## [ABOUT THIS EXERCISE]
Among the entries below, find each line with "false" and show it.

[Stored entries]
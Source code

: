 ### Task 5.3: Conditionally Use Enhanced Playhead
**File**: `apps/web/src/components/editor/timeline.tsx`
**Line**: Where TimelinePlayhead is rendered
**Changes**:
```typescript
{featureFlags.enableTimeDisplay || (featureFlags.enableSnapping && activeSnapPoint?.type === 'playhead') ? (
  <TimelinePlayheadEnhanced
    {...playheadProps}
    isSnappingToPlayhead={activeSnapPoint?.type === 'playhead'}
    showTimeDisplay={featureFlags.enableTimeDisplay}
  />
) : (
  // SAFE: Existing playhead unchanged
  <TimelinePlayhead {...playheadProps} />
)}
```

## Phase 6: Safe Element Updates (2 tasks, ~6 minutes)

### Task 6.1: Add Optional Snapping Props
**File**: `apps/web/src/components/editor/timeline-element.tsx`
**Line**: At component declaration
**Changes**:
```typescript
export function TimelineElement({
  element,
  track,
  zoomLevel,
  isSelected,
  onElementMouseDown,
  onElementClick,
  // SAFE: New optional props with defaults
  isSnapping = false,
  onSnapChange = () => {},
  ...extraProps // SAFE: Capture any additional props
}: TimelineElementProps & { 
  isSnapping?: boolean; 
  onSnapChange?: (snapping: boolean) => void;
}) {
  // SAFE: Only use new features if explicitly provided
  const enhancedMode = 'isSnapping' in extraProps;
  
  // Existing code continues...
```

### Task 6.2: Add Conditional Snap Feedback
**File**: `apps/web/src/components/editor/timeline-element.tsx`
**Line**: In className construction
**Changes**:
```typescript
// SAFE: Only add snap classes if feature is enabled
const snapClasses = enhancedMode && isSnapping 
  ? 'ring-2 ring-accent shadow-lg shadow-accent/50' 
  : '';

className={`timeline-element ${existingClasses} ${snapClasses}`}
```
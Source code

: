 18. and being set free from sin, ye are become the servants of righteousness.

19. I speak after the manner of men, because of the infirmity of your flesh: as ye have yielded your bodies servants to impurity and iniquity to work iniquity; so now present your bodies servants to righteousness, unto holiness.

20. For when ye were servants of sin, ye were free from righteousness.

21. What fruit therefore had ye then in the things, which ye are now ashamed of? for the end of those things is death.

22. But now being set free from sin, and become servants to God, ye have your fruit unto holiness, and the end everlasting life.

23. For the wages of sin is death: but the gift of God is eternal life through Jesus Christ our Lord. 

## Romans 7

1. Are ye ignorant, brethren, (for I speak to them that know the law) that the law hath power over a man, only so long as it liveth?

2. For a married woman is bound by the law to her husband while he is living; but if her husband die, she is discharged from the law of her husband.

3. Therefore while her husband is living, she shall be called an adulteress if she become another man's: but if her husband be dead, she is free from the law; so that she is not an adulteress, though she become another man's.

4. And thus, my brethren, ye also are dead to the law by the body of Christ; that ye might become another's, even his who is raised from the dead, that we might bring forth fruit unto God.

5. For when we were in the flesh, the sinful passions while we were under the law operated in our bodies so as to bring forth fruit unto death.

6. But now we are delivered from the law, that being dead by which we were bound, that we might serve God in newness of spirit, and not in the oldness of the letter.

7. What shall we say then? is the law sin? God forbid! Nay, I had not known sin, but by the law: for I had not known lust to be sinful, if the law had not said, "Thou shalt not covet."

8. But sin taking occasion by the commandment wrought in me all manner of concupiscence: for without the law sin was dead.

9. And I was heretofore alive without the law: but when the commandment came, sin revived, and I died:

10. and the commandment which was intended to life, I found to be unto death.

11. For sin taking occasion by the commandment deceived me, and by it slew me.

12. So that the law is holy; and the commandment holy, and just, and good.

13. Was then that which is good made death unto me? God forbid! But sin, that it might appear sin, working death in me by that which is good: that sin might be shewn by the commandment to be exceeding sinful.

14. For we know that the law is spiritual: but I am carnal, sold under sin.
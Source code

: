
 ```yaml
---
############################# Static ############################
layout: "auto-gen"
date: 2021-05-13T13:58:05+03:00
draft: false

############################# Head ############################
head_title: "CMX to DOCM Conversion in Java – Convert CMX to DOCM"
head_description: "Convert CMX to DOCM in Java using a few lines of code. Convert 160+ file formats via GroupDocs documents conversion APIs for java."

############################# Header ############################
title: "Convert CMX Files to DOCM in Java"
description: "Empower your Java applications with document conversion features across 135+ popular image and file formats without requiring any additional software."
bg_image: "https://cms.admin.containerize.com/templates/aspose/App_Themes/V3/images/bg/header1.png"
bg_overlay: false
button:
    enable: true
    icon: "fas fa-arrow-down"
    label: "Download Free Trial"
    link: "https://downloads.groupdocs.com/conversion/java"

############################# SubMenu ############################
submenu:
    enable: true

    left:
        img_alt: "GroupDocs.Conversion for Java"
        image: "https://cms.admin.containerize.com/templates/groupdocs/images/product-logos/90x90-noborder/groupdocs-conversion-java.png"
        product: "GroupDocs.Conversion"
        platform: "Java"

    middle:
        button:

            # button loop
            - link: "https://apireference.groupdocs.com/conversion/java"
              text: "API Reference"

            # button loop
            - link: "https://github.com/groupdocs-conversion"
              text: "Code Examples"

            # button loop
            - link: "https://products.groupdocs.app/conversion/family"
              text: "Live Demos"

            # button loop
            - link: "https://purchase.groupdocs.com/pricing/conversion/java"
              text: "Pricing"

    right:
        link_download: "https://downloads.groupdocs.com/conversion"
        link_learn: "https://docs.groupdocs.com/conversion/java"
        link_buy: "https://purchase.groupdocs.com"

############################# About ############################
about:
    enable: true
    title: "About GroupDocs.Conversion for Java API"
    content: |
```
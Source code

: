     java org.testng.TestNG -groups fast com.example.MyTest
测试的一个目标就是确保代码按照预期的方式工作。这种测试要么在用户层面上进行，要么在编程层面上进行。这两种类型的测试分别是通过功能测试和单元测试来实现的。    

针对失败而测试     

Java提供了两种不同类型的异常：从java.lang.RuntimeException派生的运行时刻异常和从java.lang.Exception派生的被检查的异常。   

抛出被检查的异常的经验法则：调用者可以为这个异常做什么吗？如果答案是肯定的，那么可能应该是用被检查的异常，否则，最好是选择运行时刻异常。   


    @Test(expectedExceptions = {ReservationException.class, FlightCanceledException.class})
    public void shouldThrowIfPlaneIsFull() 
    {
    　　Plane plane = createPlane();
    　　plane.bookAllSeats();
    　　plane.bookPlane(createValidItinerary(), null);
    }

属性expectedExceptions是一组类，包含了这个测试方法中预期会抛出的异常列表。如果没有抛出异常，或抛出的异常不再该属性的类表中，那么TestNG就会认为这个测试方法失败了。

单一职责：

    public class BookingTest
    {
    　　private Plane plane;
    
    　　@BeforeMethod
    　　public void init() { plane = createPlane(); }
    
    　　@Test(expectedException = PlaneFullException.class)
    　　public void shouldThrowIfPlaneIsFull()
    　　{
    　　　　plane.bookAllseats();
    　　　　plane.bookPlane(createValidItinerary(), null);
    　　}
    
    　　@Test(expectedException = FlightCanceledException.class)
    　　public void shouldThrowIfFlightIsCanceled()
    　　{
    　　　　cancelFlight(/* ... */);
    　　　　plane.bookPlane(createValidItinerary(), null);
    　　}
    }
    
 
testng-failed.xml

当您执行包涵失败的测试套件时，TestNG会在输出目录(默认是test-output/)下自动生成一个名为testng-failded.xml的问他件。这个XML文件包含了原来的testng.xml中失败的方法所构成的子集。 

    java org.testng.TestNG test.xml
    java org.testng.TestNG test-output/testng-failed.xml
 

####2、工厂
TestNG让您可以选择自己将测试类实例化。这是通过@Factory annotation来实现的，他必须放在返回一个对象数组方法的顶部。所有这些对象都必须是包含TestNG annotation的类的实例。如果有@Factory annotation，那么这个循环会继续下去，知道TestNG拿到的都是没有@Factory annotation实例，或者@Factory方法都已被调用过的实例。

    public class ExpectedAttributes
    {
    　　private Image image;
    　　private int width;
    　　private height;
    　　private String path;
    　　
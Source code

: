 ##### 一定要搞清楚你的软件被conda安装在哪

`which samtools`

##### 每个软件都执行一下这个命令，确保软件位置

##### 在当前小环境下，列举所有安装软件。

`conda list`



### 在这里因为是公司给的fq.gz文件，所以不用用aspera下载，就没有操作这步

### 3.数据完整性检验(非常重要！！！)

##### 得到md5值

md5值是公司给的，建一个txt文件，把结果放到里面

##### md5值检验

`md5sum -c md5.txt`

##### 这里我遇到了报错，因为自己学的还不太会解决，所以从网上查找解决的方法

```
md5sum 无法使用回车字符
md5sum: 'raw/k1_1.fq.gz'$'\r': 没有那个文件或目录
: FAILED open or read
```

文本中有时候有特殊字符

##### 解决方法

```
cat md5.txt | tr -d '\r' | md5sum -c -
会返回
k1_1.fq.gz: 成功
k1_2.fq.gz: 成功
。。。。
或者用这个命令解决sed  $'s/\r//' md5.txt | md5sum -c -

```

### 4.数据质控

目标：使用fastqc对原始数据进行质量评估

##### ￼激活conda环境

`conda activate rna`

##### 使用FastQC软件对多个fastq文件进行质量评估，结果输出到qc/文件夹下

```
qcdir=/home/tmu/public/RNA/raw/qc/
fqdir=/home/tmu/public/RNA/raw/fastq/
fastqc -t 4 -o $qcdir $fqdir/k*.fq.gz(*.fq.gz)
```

## [WRITTEN RESPONSE]
  isSnapping = false,
draft: false
bg_overlay: false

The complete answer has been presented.